Since the substrate used in this study is unlikely to penetrate the cells, the data presented here suggest that the proteolytic activity is the result of extracellular (surface-associated or secreted) proteases capable of degrading FITC-conjugated casein. Most of the available studies have focused on proteases in Lactobacillus species used in the production of fermented milk products. In these species, the best studied proteases are the cell-wall bound extracellular, caseinolytic proteases; PrtP, PrtB and PrtH (for a review see[
17]) which degrade casein, into oligopeptides[
27]. However, our analysis of the
L. fermentum genome suggests that no homologue of these enzymes is present in this species. The proteases of
L. fermentum have not been well described but the genome contains one good candidate for the proteolytic activity seen in this study, the glycoprotease -
O-sialoglycoprotein endopeptidase. A polyclonal antiserum identified this protein in cell surface extracts from biofilm cells of
L. fermentum and subsequent comparative proteomic analysis revealed that the glycoprotease was more highly expressed in the mucin environment than in the presence of nutrient broth. This enzyme has been described in detail from
Pasteurella haemolytica, another commensal species from mucosal surfaces in the nasopharynx[
28]. The glycoprotease, from
P. haemolytica is a secreted metalloproteinase, which shows a high specificity for sialylated
O- glycosylated glycoproteins, including P-selectins and glycophorin, but has also been shown to cleave casein.

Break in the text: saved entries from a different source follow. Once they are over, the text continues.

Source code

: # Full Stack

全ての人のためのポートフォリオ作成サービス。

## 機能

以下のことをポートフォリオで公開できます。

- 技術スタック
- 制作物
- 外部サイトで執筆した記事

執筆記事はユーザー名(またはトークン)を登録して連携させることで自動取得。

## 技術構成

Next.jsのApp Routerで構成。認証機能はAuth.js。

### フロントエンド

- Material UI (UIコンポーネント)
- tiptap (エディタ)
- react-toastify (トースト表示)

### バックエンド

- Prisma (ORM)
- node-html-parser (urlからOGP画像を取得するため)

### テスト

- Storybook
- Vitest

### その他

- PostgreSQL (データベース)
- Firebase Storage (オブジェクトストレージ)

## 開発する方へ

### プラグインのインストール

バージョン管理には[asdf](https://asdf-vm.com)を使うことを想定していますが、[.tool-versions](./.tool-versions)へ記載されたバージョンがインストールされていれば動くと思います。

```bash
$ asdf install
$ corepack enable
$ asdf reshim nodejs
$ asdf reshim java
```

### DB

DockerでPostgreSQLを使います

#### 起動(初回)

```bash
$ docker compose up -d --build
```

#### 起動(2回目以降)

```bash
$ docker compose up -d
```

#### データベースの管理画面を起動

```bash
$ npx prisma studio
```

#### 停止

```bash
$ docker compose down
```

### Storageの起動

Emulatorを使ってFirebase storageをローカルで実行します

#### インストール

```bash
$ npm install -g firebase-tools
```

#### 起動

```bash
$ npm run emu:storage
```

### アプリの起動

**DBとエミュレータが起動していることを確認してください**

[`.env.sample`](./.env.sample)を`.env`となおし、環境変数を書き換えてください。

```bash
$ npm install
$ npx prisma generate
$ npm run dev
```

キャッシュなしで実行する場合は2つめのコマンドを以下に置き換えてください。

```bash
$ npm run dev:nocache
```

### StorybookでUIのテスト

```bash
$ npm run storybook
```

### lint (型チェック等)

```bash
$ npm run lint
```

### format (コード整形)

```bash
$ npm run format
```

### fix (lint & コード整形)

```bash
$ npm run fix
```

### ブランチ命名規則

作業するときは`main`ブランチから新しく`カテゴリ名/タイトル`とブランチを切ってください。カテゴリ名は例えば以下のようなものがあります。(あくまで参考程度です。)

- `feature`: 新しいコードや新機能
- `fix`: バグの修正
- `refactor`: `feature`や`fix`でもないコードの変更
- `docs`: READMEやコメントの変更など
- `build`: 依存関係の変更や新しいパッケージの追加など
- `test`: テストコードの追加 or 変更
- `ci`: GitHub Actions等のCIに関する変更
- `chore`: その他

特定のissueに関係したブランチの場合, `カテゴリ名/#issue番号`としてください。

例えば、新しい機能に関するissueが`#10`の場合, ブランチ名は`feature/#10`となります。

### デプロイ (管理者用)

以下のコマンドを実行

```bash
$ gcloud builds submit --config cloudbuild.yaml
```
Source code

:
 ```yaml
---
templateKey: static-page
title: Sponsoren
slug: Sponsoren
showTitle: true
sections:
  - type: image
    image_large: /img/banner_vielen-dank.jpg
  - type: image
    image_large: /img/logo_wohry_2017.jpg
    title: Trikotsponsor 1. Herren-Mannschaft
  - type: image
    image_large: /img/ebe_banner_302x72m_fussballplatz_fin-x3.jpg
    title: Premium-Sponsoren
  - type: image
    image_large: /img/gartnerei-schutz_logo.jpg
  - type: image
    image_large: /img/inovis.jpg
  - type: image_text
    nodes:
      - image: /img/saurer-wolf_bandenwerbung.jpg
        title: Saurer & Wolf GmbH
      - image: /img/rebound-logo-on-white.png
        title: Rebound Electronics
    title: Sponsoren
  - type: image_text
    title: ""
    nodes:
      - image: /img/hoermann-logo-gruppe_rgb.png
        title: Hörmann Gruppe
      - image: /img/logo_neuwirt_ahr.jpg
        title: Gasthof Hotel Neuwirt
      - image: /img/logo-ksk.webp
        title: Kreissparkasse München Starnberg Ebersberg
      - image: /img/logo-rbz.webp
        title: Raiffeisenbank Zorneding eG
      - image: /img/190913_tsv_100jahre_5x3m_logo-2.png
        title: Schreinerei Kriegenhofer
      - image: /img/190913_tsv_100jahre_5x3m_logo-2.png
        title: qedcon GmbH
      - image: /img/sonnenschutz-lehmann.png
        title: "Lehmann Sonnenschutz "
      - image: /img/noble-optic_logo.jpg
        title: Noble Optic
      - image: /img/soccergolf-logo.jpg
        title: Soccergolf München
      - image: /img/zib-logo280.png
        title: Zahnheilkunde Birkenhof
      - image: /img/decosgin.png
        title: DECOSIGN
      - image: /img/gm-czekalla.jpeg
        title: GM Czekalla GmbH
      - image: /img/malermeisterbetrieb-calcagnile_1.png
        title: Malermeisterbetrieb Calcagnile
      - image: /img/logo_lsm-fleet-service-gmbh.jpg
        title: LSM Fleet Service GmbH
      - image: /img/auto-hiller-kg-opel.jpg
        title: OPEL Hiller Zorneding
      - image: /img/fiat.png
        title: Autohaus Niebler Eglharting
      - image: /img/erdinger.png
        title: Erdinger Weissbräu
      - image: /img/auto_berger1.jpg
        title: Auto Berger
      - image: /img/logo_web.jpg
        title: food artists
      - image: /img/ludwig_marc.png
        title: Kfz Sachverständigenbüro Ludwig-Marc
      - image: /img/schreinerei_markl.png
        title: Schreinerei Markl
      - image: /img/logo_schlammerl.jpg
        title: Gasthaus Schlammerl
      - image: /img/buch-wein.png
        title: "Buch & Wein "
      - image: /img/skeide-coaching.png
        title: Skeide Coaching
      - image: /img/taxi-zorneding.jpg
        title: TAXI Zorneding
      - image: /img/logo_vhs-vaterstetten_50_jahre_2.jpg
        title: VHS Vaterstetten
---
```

Interestingly, when sialic acid is removed, this enzyme is incapable of hydrolyzing glycoproteins[
28‐
30], suggesting that the sialic acid residues are essential for the activity. The protein cores of the large gel-forming mucus glycoproteins such as MUC5B, contain regions with high levels of serine and threonine residues which carry
O- linked glycans, many of which bear sialic acid residues[
31]. The structure of MUC5B mucin would thus make it an ideal substrate for
O-sialoglycoprotein endopeptidase. Up-regulation of protease activity in
L. fermentum in the mucin environment was found to be associated with degradation of the MUC5B molecule, as confirmed using a mucin-specific antibody. This confirms that the protease produced by
L. fermentum does degrade mucins and leads further weight to the argument that the enzyme responsible may be the
O-sialoglycoprotein endopeptidase.
In vitro, activation of this enzyme from
P. haemolytica is facilitated by interaction with chaperone proteins such as DnaK which catalyse the appropriate folding events[
32]. In this study, investigation of the cell-surface proteins associated with increased proteolytic activity revealed increased levels of the chaperone proteins DnaK, GroEL and trigger factor. Thus, export of chaperones to the cell surface may play a role in activation of the glycoprotease in response to MUC5B mucins.